After the Obama administration and congressional Republicans failed last month to delete from the controversial trade deal language banning trade with countries on a State Department human trafficking list, the president appears to have simply reclassified an offending nation.

That nation is Malaysia. The Nation’s Washington editor George Zornick reports that the country “is home to many ‘outsourcing companies’ that are, in reality, professional slaving operations: foreign workers, often refugees fleeing desperate situations in nearby countries like Burma, are recruited to the country with the promise of legitimate work but then subjected to forced labor and sex trafficking. The State Department and international human rights groups have routinely concluded the Malaysian government does very little to inhibit the traffickers’ operation.”

Senator Robert Menendez inserted language into the Senate version of fast-track prohibiting the use of fast-track for a trade deal with a Tier 3 country, presumably with an eye on Malaysia. The Obama administration and Republican leaders in the House tried to have the language removed but were unable to excise it due to the complicated path the fast-track bill took through Congress.

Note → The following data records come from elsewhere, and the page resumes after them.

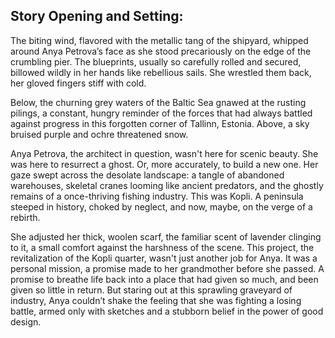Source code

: ## Story Opening and Setting:

The biting wind, flavored with the metallic tang of the shipyard, whipped around Anya Petrova’s face as she stood precariously on the edge of the crumbling pier. The blueprints, usually so carefully rolled and secured, billowed wildly in her hands like rebellious sails. She wrestled them back, her gloved fingers stiff with cold.

Below, the churning grey waters of the Baltic Sea gnawed at the rusting pilings, a constant, hungry reminder of the forces that had always battled against progress in this forgotten corner of Tallinn, Estonia. Above, a sky bruised purple and ochre threatened snow.

Anya Petrova, the architect in question, wasn't here for scenic beauty. She was here to resurrect a ghost. Or, more accurately, to build a new one. Her gaze swept across the desolate landscape: a tangle of abandoned warehouses, skeletal cranes looming like ancient predators, and the ghostly remains of a once-thriving fishing industry. This was Kopli. A peninsula steeped in history, choked by neglect, and now, maybe, on the verge of a rebirth.

She adjusted her thick, woolen scarf, the familiar scent of lavender clinging to it, a small comfort against the harshness of the scene. This project, the revitalization of the Kopli quarter, wasn't just another job for Anya. It was a personal mission, a promise made to her grandmother before she passed. A promise to breathe life back into a place that had given so much, and been given so little in return. But staring out at this sprawling graveyard of industry, Anya couldn’t shake the feeling that she was fighting a losing battle, armed only with sketches and a stubborn belief in the power of good design.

Observers were then unsure what would happen next. Would Malaysia be thrown out of the deal? Would the United States lean hard on the Malaysian government to crack down on human traffickers so it could sign the trade deal? Was there any chance fast track would be disengaged for the TPP?

Instead, the Obama administration appears to have chosen another path that has shocked the human-rights community: It will simply reclassify Malaysia. Reuters has reported that when the Trafficking in Persons report comes out next week, Malaysia will no longer be a Tier 3 country.

There is essentially zero evidence Malaysia has done anything to earn this reclassification. Just two months ago, police found 139 mass graves along the Malaysian border that contained migrant workers that had been trafficked or held for ransom.

The broad concern, Zornick writes, “is that the move suggests the administration isn’t serious about enforcing other areas of fast track and the TPP when it comes to other human-rights, environmental, or labor standards.”

Continue reading here.

— Posted by Alexander Reed Kelly.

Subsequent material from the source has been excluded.